MATERIAL SHOWN —
____

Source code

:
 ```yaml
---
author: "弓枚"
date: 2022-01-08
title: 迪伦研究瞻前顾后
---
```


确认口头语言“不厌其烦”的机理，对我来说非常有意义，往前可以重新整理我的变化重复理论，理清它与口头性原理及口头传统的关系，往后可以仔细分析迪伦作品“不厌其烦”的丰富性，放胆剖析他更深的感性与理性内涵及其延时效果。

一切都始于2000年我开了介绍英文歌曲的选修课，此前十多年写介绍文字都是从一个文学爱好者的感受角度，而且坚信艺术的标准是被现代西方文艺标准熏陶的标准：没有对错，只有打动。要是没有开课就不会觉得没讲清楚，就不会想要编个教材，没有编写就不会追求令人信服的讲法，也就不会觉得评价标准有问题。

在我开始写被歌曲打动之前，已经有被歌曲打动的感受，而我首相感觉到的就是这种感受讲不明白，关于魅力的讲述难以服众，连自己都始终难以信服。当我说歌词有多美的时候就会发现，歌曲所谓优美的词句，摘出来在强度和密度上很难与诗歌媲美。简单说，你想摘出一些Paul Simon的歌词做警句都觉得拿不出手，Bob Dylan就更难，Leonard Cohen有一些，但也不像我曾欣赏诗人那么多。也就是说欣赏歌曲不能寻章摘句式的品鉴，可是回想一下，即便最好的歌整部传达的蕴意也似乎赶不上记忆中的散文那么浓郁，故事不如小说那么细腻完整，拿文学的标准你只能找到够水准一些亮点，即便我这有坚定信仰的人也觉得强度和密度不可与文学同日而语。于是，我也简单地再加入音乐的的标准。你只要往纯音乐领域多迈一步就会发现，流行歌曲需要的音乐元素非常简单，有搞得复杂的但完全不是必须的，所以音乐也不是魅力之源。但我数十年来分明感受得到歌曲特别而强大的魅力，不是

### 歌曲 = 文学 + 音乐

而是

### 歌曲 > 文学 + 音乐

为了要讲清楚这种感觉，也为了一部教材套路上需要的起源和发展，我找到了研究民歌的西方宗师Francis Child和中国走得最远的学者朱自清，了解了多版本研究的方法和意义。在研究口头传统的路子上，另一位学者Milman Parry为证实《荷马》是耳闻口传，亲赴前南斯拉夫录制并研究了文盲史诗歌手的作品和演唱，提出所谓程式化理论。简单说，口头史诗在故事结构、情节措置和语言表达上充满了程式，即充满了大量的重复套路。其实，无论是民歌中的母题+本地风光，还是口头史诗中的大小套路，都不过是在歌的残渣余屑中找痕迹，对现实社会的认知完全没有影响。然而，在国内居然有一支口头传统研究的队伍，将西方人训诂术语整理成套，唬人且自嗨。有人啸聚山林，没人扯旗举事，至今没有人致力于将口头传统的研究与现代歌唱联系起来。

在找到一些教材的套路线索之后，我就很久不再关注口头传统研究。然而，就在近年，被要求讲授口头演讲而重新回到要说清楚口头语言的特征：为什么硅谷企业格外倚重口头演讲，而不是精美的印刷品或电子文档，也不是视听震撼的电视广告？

____

The required output is the exact run of lines from the beginning of the records to the line with "### 歌曲 > 文学 + 音乐", that line included.

Source code

:
 ```yaml
---
author: "弓枚"
date: 2022-01-08
title: 迪伦研究瞻前顾后
---
```


确认口头语言“不厌其烦”的机理，对我来说非常有意义，往前可以重新整理我的变化重复理论，理清它与口头性原理及口头传统的关系，往后可以仔细分析迪伦作品“不厌其烦”的丰富性，放胆剖析他更深的感性与理性内涵及其延时效果。

一切都始于2000年我开了介绍英文歌曲的选修课，此前十多年写介绍文字都是从一个文学爱好者的感受角度，而且坚信艺术的标准是被现代西方文艺标准熏陶的标准：没有对错，只有打动。要是没有开课就不会觉得没讲清楚，就不会想要编个教材，没有编写就不会追求令人信服的讲法，也就不会觉得评价标准有问题。

在我开始写被歌曲打动之前，已经有被歌曲打动的感受，而我首相感觉到的就是这种感受讲不明白，关于魅力的讲述难以服众，连自己都始终难以信服。当我说歌词有多美的时候就会发现，歌曲所谓优美的词句，摘出来在强度和密度上很难与诗歌媲美。简单说，你想摘出一些Paul Simon的歌词做警句都觉得拿不出手，Bob Dylan就更难，Leonard Cohen有一些，但也不像我曾欣赏诗人那么多。也就是说欣赏歌曲不能寻章摘句式的品鉴，可是回想一下，即便最好的歌整部传达的蕴意也似乎赶不上记忆中的散文那么浓郁，故事不如小说那么细腻完整，拿文学的标准你只能找到够水准一些亮点，即便我这有坚定信仰的人也觉得强度和密度不可与文学同日而语。于是，我也简单地再加入音乐的的标准。你只要往纯音乐领域多迈一步就会发现，流行歌曲需要的音乐元素非常简单，有搞得复杂的但完全不是必须的，所以音乐也不是魅力之源。但我数十年来分明感受得到歌曲特别而强大的魅力，不是

### 歌曲 = 文学 + 音乐

而是

### 歌曲 > 文学 + 音乐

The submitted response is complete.